Solid State Phenomena ◽

10.4028/www.scientific.net/ssp.220-221.485 ◽

2015 ◽

Vol 220-221 ◽

pp. 485-490

Author(s):

Mirosław Pajor ◽

Kamil Stateczny

Keyword(s):

Machine Tool ◽

Control Systems ◽

Machine Tools ◽

Cnc Machine Tools ◽

Cnc Machine ◽

Diagnostic Systems ◽

Mechatronic Systems ◽

Cad Cam ◽

Programming Techniques ◽

Machine Communication

Modern CNC machine tools constitute advanced mechatronic systems. Numerous works are undertaken on the development of new intelligent control systems for CNC machine tools [1–5] equipped with unique diagnostic systems. One of the development directions of CNC control systems is exploring new forms and techniques of operator-machine communication as well as new, simpler machine tool programming procedures.

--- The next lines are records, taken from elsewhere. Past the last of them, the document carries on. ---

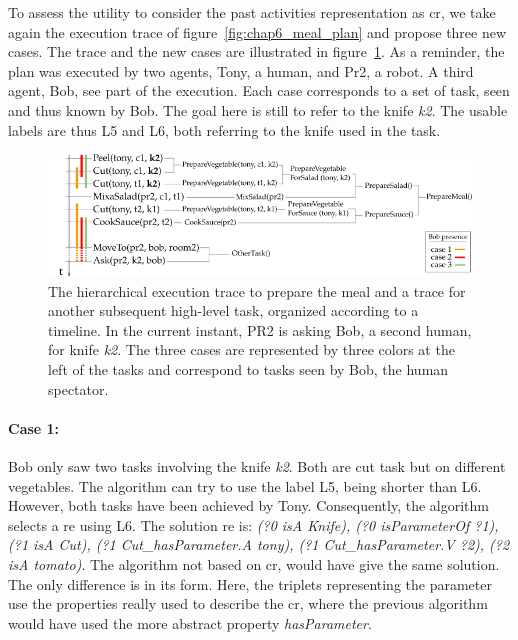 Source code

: To assess the utility to consider the past activities representation as \acrlong{cr}, we take again the execution trace of figure~\ref{fig:chap6_meal_plan} and propose three new cases. The trace and the new cases are illustrated in figure~\ref{fig:chap7_meal_plan}. As a reminder, the plan was executed by two agents, Tony, a human, and Pr2, a robot. A third agent, Bob, see part of the execution. Each case corresponds to a set of task, seen and thus known by Bob. The goal here is still to refer to the knife \textit{k2}. The usable labels are thus L5 and L6, both referring to the knife used in the task.

\begin{figure}[ht!]
\centering
\includegraphics[width=\textwidth]{figures/chapter7/prepare_meal_plan.png}
\caption{\label{fig:chap7_meal_plan} The hierarchical execution trace to prepare the meal and a trace for another subsequent high-level task, organized according to a timeline. In the current instant, PR2 is asking Bob, a second human, for knife \textit{k2}. The three cases are represented by three colors at the left of the tasks and correspond to tasks seen by Bob, the human spectator.}
\end{figure}

\paragraph{Case 1:} Bob only saw two tasks involving the knife \textit{k2}. Both are cut task but on different vegetables. The algorithm can try to use the label L5, being shorter than L6. However, both tasks have been achieved by Tony. Consequently, the algorithm selects a \acrshort{re} using L6. The solution \acrshort{re} is: \textit{(?0 isA Knife), (?0 isParameterOf ?1), (?1 isA Cut), (?1 Cut\_hasParameter.A tony), (?1 Cut\_hasParameter.V ?2), (?2 isA tomato)}. The algorithm not based on \acrshort{cr}, would have give the same solution. The only difference is in its form. Here, the triplets representing the parameter use the properties really used to describe the \acrshort{cr}, where the previous algorithm would have used the more abstract property \textit{hasParameter}.


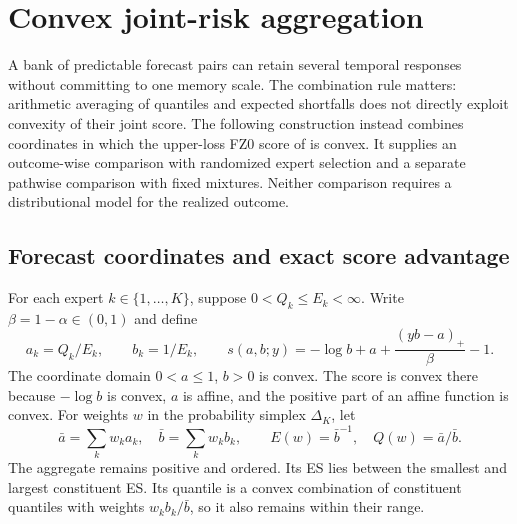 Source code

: \documentclass[11pt,a4paper]{article}
\theoremstyle{definition}\newtheorem{definition}[theorem]{Definition}
\begin{document}
\section{Convex joint-risk aggregation}\label{sec:aggregation}
A bank of predictable forecast pairs can retain several temporal responses without committing to one memory scale. The combination rule matters: arithmetic averaging of quantiles and expected shortfalls does not directly exploit convexity of their joint score. The following construction instead combines coordinates in which the upper-loss FZ0 score of \citet{patton2019es} is convex. It supplies an outcome-wise comparison with randomized expert selection and a separate pathwise comparison with fixed mixtures. Neither comparison requires a distributional model for the realized outcome.

\subsection{Forecast coordinates and exact score advantage}
For each expert $k\in\{1,\ldots,K\}$, suppose $0<Q_k\le E_k<\infty$. Write $\beta=1-\alpha\in(0,1)$ and define
\begin{equation}
 a_k=Q_k/E_k,\qquad b_k=1/E_k,\qquad
 s(a,b;y)=-\log b+a+\frac{(yb-a)_+}{\beta}-1.
 \label{eq:aggcoords}
\end{equation}
The coordinate domain $0<a\le1$, $b>0$ is convex. The score is convex there because $-\log b$ is convex, $a$ is affine, and the positive part of an affine function is convex. For weights $w$ in the probability simplex $\Delta_K$, let
\begin{equation}
 \bar a=\sum_k w_ka_k,\quad \bar b=\sum_k w_kb_k,
 \qquad E(w)=\bar b^{-1},\quad Q(w)=\bar a/\bar b.
 \label{eq:aggforecast}
\end{equation}
The aggregate remains positive and ordered. Its ES lies between the smallest and largest constituent ES. Its quantile is a convex combination of constituent quantiles with weights $w_kb_k/\bar b$, so it also remains within their range.
\end{document}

Nowadays, there are many techniques for programming CNC machine tools [6], [7]. These techniques have taken a variety of forms both due to historical limits of technology and various environmental requirements. Despite the existence of complex control systems for operation and programming CNC machine tools or CAD/CAM systems facilitating the generation of a machining strategy for complicated elements, there is a demand for machine tools that are easier to operate, and therefore do not require advanced programming skills for operation.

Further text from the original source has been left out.